Several Lots were 'collection of treen'. Treen is anything small made from wood (tree)
This was described as a Small 19th Century Childs Cart - must be for a very small pony to pull - perhaps a large dog or even a goat?
Last auction there were some really tatty stuffed owls. This time a very smart taxidermy Fox although I wouldn't want him in the house.
A nice complete picnic hamper
This one below is described as a small goat or dog cart
As usual there were over 800 lots, so this is just a glimpse.
There's some lovely stuff there (as well as some unlovely stuff, I am sure) I love that little cart - nice for pots of plants in the garden. xxReplyDelete
Anything like that is just up my street. We do miss going to auctions. Covid put an end to that for us - we used to shoot down the motorway to get to get to our favourite one at Wotton in Gloucestershire, but from here it's x-country and just too far away. We don't have any locally - I think Leominster's the nearest.ReplyDelete
Those little carts were probably pulled by goats (although I know they used large dogs on the Continent). I'd have liked the treen items - that Sycamore bowl was beautiful and not a bad price. The nest of drawers sold well - these are always popular (well, in vogue at the moment . . . fashions change though). I can't help thinking that "Egg preserving pail" was added very recently - at the time, you just used it, knowing it for what it was!)

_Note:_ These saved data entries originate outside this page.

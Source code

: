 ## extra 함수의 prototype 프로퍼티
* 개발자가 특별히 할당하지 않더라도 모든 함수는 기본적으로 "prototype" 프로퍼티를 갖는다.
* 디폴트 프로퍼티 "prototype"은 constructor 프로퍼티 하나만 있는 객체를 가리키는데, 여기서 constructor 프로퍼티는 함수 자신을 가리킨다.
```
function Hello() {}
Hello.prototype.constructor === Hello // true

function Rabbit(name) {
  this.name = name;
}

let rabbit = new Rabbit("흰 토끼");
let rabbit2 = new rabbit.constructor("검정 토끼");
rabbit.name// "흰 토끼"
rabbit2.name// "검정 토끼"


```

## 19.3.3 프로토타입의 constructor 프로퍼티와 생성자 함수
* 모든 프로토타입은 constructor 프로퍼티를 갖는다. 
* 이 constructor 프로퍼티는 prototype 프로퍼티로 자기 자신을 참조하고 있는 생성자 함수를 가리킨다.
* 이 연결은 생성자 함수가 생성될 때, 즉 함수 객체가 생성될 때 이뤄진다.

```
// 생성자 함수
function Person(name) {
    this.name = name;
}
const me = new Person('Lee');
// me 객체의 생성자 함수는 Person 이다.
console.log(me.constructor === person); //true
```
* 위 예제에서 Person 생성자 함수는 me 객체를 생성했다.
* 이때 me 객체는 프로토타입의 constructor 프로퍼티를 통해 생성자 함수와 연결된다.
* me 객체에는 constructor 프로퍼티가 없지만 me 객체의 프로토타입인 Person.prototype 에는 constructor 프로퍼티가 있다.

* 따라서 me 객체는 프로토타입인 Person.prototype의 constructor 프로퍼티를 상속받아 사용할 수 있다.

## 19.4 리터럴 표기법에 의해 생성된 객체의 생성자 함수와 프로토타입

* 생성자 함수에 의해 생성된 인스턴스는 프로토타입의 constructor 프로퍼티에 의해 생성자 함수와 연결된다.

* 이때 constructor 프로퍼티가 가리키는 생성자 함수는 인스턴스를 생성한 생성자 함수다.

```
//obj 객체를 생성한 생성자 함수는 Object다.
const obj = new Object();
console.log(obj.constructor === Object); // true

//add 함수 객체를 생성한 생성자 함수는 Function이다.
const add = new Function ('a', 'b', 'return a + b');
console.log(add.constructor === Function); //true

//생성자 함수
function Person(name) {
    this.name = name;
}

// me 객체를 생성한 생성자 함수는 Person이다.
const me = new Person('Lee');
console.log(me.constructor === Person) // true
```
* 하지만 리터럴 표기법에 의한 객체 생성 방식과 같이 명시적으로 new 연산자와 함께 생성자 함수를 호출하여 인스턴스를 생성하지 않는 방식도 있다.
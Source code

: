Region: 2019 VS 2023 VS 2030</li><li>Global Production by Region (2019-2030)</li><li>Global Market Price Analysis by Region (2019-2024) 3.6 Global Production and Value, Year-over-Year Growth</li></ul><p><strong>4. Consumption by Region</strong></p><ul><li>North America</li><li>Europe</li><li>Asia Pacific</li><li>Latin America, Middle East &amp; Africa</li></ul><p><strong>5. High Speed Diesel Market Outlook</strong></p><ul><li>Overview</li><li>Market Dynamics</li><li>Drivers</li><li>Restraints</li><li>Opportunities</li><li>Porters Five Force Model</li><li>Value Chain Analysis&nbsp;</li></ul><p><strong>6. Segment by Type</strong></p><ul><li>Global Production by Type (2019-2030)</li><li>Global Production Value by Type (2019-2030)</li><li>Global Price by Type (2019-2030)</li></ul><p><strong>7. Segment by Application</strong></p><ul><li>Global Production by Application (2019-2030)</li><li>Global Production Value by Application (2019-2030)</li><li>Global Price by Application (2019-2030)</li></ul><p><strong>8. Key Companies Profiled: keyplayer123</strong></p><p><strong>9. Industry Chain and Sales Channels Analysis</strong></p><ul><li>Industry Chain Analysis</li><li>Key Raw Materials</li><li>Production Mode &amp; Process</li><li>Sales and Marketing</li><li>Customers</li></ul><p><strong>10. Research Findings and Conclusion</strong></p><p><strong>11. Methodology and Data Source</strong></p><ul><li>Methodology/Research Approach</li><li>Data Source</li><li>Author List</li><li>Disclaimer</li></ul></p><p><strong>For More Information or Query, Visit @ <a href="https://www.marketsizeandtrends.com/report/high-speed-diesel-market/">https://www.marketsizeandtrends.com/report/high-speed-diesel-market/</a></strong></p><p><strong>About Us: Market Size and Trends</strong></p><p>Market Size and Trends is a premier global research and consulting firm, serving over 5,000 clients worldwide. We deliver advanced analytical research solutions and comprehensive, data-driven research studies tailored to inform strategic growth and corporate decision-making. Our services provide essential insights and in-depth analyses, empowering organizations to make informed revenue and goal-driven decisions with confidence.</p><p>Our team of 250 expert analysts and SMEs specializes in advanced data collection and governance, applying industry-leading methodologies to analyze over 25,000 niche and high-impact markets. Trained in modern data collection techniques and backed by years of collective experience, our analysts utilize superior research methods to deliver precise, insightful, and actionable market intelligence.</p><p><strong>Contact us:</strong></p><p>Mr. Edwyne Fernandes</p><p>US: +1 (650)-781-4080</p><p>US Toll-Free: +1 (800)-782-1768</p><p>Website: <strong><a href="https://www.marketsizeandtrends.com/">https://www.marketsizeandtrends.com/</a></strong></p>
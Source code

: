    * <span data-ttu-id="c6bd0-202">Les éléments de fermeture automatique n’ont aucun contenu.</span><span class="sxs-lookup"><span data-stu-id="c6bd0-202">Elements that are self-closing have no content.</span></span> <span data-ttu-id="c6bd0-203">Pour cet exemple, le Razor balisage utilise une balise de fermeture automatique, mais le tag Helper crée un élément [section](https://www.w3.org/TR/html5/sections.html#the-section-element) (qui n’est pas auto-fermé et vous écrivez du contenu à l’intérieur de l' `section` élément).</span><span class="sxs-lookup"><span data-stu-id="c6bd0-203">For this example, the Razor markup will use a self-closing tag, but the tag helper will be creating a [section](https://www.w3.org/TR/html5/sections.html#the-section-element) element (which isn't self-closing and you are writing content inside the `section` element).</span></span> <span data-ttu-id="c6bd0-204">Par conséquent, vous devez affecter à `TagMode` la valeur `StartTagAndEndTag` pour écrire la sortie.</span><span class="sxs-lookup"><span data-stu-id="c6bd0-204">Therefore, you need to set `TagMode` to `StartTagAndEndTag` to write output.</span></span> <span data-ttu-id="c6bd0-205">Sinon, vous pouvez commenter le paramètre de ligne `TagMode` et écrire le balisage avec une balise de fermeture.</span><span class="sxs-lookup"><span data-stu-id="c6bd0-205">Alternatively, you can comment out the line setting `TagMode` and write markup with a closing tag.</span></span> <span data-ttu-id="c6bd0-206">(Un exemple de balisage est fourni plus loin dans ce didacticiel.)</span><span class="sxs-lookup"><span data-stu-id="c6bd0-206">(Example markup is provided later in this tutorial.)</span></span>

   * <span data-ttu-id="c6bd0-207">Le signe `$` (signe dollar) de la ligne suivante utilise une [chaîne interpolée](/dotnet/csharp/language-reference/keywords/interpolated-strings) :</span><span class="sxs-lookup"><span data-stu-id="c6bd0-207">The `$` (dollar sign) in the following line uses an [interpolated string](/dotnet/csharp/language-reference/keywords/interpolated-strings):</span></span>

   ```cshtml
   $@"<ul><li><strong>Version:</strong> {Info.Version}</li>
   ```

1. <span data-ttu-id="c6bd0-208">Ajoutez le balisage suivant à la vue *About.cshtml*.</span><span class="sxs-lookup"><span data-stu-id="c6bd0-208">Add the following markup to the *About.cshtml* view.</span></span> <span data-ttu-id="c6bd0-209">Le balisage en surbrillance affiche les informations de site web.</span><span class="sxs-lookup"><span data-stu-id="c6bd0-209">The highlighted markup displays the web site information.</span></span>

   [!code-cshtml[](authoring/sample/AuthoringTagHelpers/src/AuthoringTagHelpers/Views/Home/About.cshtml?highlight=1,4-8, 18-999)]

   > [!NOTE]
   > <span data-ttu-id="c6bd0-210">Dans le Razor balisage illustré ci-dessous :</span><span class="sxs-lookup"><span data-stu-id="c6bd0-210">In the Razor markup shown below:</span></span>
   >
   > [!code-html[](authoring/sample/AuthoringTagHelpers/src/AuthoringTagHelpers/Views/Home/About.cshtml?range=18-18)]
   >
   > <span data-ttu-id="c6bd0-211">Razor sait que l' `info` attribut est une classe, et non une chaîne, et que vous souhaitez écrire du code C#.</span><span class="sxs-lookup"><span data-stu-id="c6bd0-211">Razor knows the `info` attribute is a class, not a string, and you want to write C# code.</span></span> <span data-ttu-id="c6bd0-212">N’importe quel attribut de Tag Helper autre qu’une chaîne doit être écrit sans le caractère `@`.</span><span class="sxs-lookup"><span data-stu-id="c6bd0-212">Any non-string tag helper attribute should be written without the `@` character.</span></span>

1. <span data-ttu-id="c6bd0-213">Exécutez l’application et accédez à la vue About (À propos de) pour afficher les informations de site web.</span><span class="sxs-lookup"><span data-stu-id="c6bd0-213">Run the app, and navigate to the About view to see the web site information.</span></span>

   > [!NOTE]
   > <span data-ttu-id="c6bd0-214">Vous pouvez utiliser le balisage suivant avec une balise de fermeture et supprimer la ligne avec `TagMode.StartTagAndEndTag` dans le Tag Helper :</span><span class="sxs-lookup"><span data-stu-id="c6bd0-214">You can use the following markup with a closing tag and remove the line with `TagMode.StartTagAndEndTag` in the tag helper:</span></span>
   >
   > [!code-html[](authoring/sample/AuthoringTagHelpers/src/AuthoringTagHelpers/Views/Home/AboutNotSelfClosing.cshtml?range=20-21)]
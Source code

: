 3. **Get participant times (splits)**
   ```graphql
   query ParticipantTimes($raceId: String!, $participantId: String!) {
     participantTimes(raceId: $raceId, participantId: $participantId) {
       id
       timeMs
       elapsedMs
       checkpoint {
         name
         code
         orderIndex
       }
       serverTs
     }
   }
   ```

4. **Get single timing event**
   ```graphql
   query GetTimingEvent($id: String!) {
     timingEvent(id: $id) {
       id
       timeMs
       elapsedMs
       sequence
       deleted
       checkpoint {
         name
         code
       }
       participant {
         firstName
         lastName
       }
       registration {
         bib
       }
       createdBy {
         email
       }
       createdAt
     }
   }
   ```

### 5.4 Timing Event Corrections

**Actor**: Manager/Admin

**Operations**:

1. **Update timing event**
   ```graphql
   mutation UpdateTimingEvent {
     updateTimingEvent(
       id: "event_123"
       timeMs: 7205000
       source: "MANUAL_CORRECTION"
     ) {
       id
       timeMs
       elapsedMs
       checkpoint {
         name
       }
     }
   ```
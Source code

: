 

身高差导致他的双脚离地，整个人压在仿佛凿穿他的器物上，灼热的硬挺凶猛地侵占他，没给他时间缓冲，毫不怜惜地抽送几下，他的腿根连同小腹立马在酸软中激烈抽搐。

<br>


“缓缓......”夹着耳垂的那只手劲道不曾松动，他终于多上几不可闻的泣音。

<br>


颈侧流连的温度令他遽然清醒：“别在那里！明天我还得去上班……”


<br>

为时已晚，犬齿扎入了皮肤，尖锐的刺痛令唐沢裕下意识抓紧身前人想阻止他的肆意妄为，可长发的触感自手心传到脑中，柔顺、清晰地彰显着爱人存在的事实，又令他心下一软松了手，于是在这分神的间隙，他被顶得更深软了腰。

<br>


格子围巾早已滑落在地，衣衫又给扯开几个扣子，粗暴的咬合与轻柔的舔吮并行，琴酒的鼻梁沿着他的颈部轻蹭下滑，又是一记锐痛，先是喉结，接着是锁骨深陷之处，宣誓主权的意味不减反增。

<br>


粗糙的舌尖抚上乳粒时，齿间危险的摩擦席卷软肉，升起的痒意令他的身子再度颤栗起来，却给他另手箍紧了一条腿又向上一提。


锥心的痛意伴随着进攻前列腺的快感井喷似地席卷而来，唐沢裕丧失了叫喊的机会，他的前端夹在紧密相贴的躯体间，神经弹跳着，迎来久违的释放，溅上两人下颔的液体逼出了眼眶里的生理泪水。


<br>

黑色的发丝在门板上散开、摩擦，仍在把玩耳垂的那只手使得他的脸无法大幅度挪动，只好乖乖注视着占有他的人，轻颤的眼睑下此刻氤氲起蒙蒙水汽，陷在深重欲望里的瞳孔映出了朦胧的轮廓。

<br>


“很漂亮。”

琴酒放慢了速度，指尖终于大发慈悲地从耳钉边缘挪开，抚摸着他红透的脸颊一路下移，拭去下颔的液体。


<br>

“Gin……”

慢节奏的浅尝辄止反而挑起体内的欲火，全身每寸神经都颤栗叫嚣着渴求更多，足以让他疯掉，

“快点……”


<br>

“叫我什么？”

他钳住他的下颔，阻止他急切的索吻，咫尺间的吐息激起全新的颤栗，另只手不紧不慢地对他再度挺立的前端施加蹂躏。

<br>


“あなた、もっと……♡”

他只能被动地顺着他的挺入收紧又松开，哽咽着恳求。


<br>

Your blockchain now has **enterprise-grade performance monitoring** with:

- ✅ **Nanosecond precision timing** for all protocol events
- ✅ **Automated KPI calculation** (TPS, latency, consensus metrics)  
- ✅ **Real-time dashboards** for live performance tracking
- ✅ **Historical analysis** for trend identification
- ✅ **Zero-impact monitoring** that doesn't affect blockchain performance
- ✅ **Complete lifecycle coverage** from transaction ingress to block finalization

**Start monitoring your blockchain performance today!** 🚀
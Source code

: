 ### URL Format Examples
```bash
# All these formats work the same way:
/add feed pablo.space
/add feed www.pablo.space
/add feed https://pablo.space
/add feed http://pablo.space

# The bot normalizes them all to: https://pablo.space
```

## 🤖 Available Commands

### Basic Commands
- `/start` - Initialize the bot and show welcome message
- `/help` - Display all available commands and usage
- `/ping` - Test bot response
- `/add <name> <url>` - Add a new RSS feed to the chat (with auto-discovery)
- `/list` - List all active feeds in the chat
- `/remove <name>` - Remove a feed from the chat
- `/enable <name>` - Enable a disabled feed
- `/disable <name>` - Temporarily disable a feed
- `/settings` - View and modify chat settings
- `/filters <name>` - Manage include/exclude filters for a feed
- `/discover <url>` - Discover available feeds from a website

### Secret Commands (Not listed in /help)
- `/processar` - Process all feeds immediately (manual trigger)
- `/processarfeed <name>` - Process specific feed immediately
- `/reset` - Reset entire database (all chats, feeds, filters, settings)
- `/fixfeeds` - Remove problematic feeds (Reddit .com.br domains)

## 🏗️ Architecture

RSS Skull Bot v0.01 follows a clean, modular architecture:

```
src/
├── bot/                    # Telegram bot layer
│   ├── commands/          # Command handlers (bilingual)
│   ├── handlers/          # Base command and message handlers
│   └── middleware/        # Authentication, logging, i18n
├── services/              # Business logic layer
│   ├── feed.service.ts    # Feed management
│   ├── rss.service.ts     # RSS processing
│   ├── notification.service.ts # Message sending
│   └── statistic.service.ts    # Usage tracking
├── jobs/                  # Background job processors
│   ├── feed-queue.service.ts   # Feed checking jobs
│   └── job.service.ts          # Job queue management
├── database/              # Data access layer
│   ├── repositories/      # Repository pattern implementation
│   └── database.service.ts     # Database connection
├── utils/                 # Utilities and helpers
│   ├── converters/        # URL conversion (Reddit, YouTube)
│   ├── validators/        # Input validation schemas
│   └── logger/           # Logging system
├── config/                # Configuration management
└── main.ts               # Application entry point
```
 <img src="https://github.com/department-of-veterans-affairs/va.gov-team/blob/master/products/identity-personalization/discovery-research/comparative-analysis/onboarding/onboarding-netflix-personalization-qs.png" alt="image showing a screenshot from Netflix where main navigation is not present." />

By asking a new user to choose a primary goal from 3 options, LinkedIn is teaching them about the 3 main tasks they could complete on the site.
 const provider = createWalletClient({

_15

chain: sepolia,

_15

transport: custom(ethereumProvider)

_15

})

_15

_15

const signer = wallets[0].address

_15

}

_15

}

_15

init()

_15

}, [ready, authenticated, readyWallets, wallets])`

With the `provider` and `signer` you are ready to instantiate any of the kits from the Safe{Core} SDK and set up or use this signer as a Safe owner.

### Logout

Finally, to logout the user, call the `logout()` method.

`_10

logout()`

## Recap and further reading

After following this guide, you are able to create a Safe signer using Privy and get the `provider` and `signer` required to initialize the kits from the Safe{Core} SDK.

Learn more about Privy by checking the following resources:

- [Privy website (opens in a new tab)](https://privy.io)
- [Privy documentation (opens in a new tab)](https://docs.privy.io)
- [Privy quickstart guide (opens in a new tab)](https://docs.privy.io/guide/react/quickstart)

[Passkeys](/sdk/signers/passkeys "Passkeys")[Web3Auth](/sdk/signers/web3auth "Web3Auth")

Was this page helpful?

How interesting. Wonder if some of the kitchenalia would ever make a comeback with the constantly rising fuel costs?ReplyDelete
Oh my goodness-that egg preserver took me straight back to the 60s when I did Domestic Science for a Higher subject. We learned to preserve then use the eggs in our classes. We used isinglass I think? Needless to say it’s not something I have ever done since! CatrionaReplyDelete
What an interesting post! I love all that old stuff. I do have an old watering can like the ones shown there. I use it just for garden ornament as, if it were full of water, I wouldn't be able to pick it up!ReplyDelete
I have a Wasp trap like those. A lot of the bygone stuff could still be used today.ReplyDelete
Very interesting but as a child brought up in the 40’s/50’s without electric, mains water or mains drainage I truly embrace all that is modern. A warm house, water on tap without having to pump up from well, and light with the click of a switch, no Tilley lamp and those blasted mantels. Life must have been unbearably hard, forever cutting logs or kindling, hands raw from digging veg and preparing it, cooking on a temperamental range, just drudgery from morn to night and no leisure time. God knows why people still buy this old rubbish and fill their homes with it, consign it to a museum or the bonfire. Sarah Browne.mDorset.ReplyDelete
My mom had hens when we lived in the Dales, and used to dip them in isinglass. I was a little kid, so I never knew why. I suppose she was preserving them.ReplyDelete
I love the old stuff. I expect a lot of people are still using items like that, because they don't really wear out. I wonder what you'd use a,phone box for? A little street library, maybe?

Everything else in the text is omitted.